Mmmmm . . . . Blackberrys!
Blood: People who use their cell phones as intended
Crip: People who use their cell phones like a CB radio made for a valley girl
The use of almost any object as originally intended eventually becomes uncool. Belts have been worn with the buckles facing sideways, hats have been worn every way possible, jeans have been backwards, and now holding a cell phone to the side of your head makes you a huge d-bag, apparently. So now we hold it out in front of our face using the speakerphone from 11 inches away…

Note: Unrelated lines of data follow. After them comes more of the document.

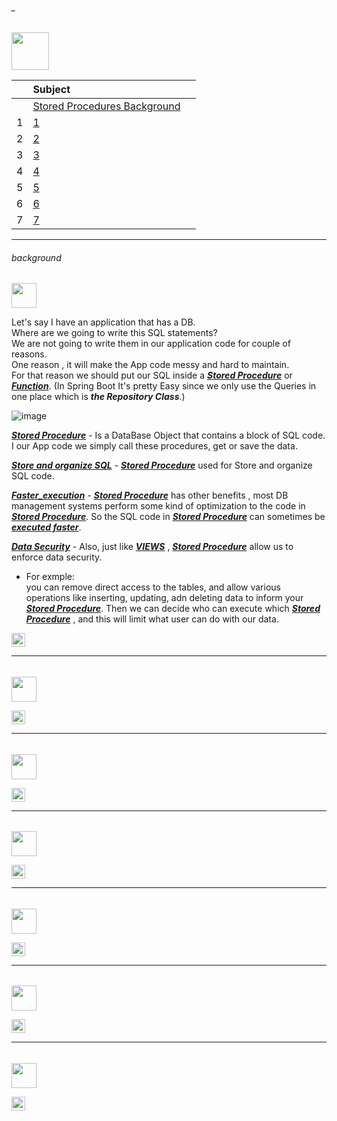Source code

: ###### _

<img src="https://img.shields.io/badge/-9. Stored Procedures and Functions %20-blue" height=60px>


|     |  Subject           |		|
|:---:|:------------------------------|:----------|  
|     |[Stored Procedures Background](#background)   |             
|  1  |[1](#1)   |             
|  2  |[2](#2)   |
|  3  |[3](#3)   | 
|  4  |[4](#4)   | 
|  5  |[5](#5)   | 
|  6  |[6](#6)   | 
|  7  |[7](#7)   | 


--------------------------------------------------------------------------------------------------

###### background

<img src="https://img.shields.io/badge/- Stored Procedures Background  %20-blue" height=40px>

Let's say I have an application that has a DB. </br>
Where are we going to write this SQL statements? </br>
We are not going to write them in our application code for couple of reasons. </br>
One reason , it will make the App code messy and hard to maintain. </br>
For that reason we should put our SQL inside a [**_Stored Procedure_**](#-) or [**_Function_**](#-).
(In Spring Boot It's pretty Easy since we only use the Queries in one place which is **_the Repository Class_**.)

![image](https://user-images.githubusercontent.com/36256986/165103485-63703d50-702e-483a-804f-afa321204775.png)

[**_Stored Procedure_**](#-) - Is a DataBase Object that contains a block of SQL code. I our App code we simply call these procedures, get or save the data. </br>

[**_Store and organize SQL_**](#-) -  [**_Stored Procedure_**](#-) used for Store and organize SQL code.

[**_Faster_execution_**](#-) - [**_Stored Procedure_**](#-) has other benefits , most DB management systems perform some kind of optimization to the code in [**_Stored Procedure_**](#-). So the SQL code in [**_Stored Procedure_**](#-) can sometimes be [**_executed faster_**](#-).

[**_Data Security_**](#-) - Also, just like [**_VIEWS_**](#-) , [**_Stored Procedure_**](#-) allow us to enforce data security. </br>
* For exmple: </br>
you can remove direct access to the tables, and allow various operations like inserting, updating, adn deleting data to inform your [**_Stored Procedure_**](#-). Then we can decide who can execute which [**_Stored Procedure_**](#-) , and this will limit what user can do with our data.


[<img src="https://img.shields.io/badge/-Back to top%20-brown" height=22px>](#_)

--------------------------------------------------------------------------------------------------

###### 

<img src="https://img.shields.io/badge/-X.  %20-blue" height=40px>


[<img src="https://img.shields.io/badge/-Back to top%20-brown" height=22px>](#_)

--------------------------------------------------------------------------------------------------

###### 

<img src="https://img.shields.io/badge/-X.  %20-blue" height=40px>


[<img src="https://img.shields.io/badge/-Back to top%20-brown" height=22px>](#_)

--------------------------------------------------------------------------------------------------

###### 

<img src="https://img.shields.io/badge/-X.  %20-blue" height=40px>


[<img src="https://img.shields.io/badge/-Back to top%20-brown" height=22px>](#_)

--------------------------------------------------------------------------------------------------

###### 

<img src="https://img.shields.io/badge/-X.  %20-blue" height=40px>


[<img src="https://img.shields.io/badge/-Back to top%20-brown" height=22px>](#_)

--------------------------------------------------------------------------------------------------

###### 

<img src="https://img.shields.io/badge/-X.  %20-blue" height=40px>


[<img src="https://img.shields.io/badge/-Back to top%20-brown" height=22px>](#_)

--------------------------------------------------------------------------------------------------

###### 

<img src="https://img.shields.io/badge/-X.  %20-blue" height=40px>


[<img src="https://img.shields.io/badge/-Back to top%20-brown" height=22px>](#_)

I guess this new style of communication, something I’m referring to as the “conference call with the world”, isn’t entirely new. I’ve seen people doing it in varying degrees for over a year now and I think I have figured out the origins: Nextel. Yes, the only telephone service in the world where people willingly paid by the minute to walkie-talkie 5 word conversations, 4 or more of which are “yep”, “roger”, and “got it”.
Examples:
- BLEEP “Wood?”, BLEEP “got it”, BLEEP “yep?”, BLEEP “roger”
- BLEEP “Roger…”, BLEEP “yep?”, BLEEP “got it?”, BLEEP “yep.”
This made sense because these guys were usually looking at plans, driving forklifts, beating up their girlfriends, or something else that required both hands. The construction business isn’t usually a trendsetter, but somehow this thing stuck, and it stuck big.
I think the first sighting off the job was also somewhat utilitarian: the effort seemed to be to keep the phone away from both the new nail polish (come to think of it, they were probably just new nails: 3 inches long with gold gemstones glued on: classy) and the new hair which looked like it has just gotten a new coat of polyurethane. In this case, I took the side of the offender: those extensions would inevitably have to come out if the phone made contact with the hair, never to be separated again. It was, therefore, a reasonable behavior, given the circumstances.
Gradually, this post-beautification ritual became more of a normal sight, perhaps driven by the confidence-building moments where rappers would call stockbrokers to get their balances announced to fellow Bloomingdale’s shoppers in close proximity to the baby seal skin boot section. Once the rappers got going, the 13 year old white girls weren’t far behind.
But I do have to say that I’m not totally against this idea. I am against it from the standpoint that it makes people look like morons who eat their Blackberrys like moon pies (and the effect it has on driving habits), but the priceless moments where these puck callers have emergency “abort behavior” moments as embarrassing news comes over the phone is hysterical enough for me to endorse the whole thing. Moments like these make the mall that much more entertaining. If you catch a particularly good moment, the sight of the phone crashing into a user’s head or flying into opposing foot traffic makes it all worth while.
So today, I’m gluing my laptop to the outside of my carrying bag and driving to work with my windshield wipers on. You can never say you’re a trendsetter if you don’t try.